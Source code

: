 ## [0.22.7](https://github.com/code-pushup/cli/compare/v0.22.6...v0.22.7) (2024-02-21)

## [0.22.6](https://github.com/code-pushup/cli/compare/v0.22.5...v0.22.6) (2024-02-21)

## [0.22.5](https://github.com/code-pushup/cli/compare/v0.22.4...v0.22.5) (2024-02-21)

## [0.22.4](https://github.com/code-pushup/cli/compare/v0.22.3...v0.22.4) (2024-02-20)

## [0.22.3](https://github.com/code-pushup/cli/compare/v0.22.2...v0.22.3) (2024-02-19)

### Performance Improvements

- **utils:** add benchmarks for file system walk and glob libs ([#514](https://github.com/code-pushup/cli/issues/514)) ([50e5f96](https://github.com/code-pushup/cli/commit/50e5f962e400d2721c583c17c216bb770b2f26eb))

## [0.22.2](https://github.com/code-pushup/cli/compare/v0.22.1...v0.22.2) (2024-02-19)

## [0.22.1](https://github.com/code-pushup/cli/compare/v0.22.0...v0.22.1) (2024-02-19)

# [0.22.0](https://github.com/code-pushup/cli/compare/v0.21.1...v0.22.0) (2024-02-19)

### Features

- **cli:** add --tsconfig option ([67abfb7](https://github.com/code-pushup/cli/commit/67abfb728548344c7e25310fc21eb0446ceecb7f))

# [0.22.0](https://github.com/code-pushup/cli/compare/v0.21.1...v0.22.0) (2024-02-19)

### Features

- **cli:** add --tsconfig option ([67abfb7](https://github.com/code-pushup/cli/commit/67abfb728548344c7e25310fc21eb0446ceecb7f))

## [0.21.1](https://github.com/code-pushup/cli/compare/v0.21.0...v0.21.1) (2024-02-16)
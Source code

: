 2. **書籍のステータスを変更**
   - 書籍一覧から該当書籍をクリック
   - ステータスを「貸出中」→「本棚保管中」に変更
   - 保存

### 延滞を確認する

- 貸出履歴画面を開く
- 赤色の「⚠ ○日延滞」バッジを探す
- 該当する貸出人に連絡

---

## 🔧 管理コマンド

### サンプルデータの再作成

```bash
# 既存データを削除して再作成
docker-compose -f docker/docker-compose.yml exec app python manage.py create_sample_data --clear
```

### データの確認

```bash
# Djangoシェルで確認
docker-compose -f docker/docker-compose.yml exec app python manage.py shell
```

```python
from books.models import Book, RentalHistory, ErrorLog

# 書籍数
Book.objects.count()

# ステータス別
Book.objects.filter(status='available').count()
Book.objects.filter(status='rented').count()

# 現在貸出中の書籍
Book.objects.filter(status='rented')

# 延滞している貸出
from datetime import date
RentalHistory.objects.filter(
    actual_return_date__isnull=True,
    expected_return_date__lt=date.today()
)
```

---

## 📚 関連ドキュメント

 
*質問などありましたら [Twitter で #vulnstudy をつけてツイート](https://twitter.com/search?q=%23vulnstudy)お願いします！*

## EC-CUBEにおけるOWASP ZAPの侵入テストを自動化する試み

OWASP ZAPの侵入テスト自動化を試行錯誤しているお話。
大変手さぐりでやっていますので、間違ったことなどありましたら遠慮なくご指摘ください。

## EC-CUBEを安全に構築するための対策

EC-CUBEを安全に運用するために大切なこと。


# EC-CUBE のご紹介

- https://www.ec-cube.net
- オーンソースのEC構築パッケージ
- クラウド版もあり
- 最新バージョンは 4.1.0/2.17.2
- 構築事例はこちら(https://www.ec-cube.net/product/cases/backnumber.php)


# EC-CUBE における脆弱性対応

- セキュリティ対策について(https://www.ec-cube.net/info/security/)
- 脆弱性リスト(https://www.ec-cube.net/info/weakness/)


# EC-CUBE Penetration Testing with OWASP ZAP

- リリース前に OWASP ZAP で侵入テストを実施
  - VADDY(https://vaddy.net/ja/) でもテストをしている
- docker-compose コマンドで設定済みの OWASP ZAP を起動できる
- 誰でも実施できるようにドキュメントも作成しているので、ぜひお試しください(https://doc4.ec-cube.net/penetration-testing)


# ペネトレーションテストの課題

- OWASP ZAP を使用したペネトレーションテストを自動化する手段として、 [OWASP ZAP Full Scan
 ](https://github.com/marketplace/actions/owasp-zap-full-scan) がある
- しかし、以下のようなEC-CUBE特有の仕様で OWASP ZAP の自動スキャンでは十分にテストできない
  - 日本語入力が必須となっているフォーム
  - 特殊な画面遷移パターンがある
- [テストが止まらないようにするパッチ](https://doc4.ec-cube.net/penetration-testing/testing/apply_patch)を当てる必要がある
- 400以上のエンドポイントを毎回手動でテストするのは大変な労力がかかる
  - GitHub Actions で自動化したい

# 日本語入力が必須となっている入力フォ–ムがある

§ **Action item**:
In your answer, reproduce every entry exactly as it was written.

§ **Output**:
Source code

: ## [0.22.7](https://github.com/code-pushup/cli/compare/v0.22.6...v0.22.7) (2024-02-21)

## [0.22.6](https://github.com/code-pushup/cli/compare/v0.22.5...v0.22.6) (2024-02-21)

## [0.22.5](https://github.com/code-pushup/cli/compare/v0.22.4...v0.22.5) (2024-02-21)

## [0.22.4](https://github.com/code-pushup/cli/compare/v0.22.3...v0.22.4) (2024-02-20)

## [0.22.3](https://github.com/code-pushup/cli/compare/v0.22.2...v0.22.3) (2024-02-19)

### Performance Improvements

- **utils:** add benchmarks for file system walk and glob libs ([#514](https://github.com/code-pushup/cli/issues/514)) ([50e5f96](https://github.com/code-pushup/cli/commit/50e5f962e400d2721c583c17c216bb770b2f26eb))

## [0.22.2](https://github.com/code-pushup/cli/compare/v0.22.1...v0.22.2) (2024-02-19)

## [0.22.1](https://github.com/code-pushup/cli/compare/v0.22.0...v0.22.1) (2024-02-19)

# [0.22.0](https://github.com/code-pushup/cli/compare/v0.21.1...v0.22.0) (2024-02-19)

### Features

- **cli:** add --tsconfig option ([67abfb7](https://github.com/code-pushup/cli/commit/67abfb728548344c7e25310fc21eb0446ceecb7f))

# [0.22.0](https://github.com/code-pushup/cli/compare/v0.21.1...v0.22.0) (2024-02-19)

### Features

- **cli:** add --tsconfig option ([67abfb7](https://github.com/code-pushup/cli/commit/67abfb728548344c7e25310fc21eb0446ceecb7f))

## [0.21.1](https://github.com/code-pushup/cli/compare/v0.21.0...v0.21.1) (2024-02-16)
Source code

: 2. **書籍のステータスを変更**
   - 書籍一覧から該当書籍をクリック
   - ステータスを「貸出中」→「本棚保管中」に変更
   - 保存

### 延滞を確認する

- 貸出履歴画面を開く
- 赤色の「⚠ ○日延滞」バッジを探す
- 該当する貸出人に連絡

---

## 🔧 管理コマンド

### サンプルデータの再作成

```bash
# 既存データを削除して再作成
docker-compose -f docker/docker-compose.yml exec app python manage.py create_sample_data --clear
```

### データの確認

```bash
# Djangoシェルで確認
docker-compose -f docker/docker-compose.yml exec app python manage.py shell
```

```python
from books.models import Book, RentalHistory, ErrorLog

# 書籍数
Book.objects.count()

# ステータス別
Book.objects.filter(status='available').count()
Book.objects.filter(status='rented').count()

# 現在貸出中の書籍
Book.objects.filter(status='rented')

# 延滞している貸出
from datetime import date
RentalHistory.objects.filter(
    actual_return_date__isnull=True,
    expected_return_date__lt=date.today()
)
```

---

## 📚 関連ドキュメント

 
*質問などありましたら [Twitter で #vulnstudy をつけてツイート](https://twitter.com/search?q=%23vulnstudy)お願いします！*

## EC-CUBEにおけるOWASP ZAPの侵入テストを自動化する試み

OWASP ZAPの侵入テスト自動化を試行錯誤しているお話。
大変手さぐりでやっていますので、間違ったことなどありましたら遠慮なくご指摘ください。

## EC-CUBEを安全に構築するための対策

EC-CUBEを安全に運用するために大切なこと。


# EC-CUBE のご紹介

- https://www.ec-cube.net
- オーンソースのEC構築パッケージ
- クラウド版もあり
- 最新バージョンは 4.1.0/2.17.2
- 構築事例はこちら(https://www.ec-cube.net/product/cases/backnumber.php)


# EC-CUBE における脆弱性対応

- セキュリティ対策について(https://www.ec-cube.net/info/security/)
- 脆弱性リスト(https://www.ec-cube.net/info/weakness/)


# EC-CUBE Penetration Testing with OWASP ZAP

- リリース前に OWASP ZAP で侵入テストを実施
  - VADDY(https://vaddy.net/ja/) でもテストをしている
- docker-compose コマンドで設定済みの OWASP ZAP を起動できる
- 誰でも実施できるようにドキュメントも作成しているので、ぜひお試しください(https://doc4.ec-cube.net/penetration-testing)


# ペネトレーションテストの課題

- OWASP ZAP を使用したペネトレーションテストを自動化する手段として、 [OWASP ZAP Full Scan
 ](https://github.com/marketplace/actions/owasp-zap-full-scan) がある
- しかし、以下のようなEC-CUBE特有の仕様で OWASP ZAP の自動スキャンでは十分にテストできない
  - 日本語入力が必須となっているフォーム
  - 特殊な画面遷移パターンがある
- [テストが止まらないようにするパッチ](https://doc4.ec-cube.net/penetration-testing/testing/apply_patch)を当てる必要がある
- 400以上のエンドポイントを毎回手動でテストするのは大変な労力がかかる
  - GitHub Actions で自動化したい

# 日本語入力が必須となっている入力フォ–ムがある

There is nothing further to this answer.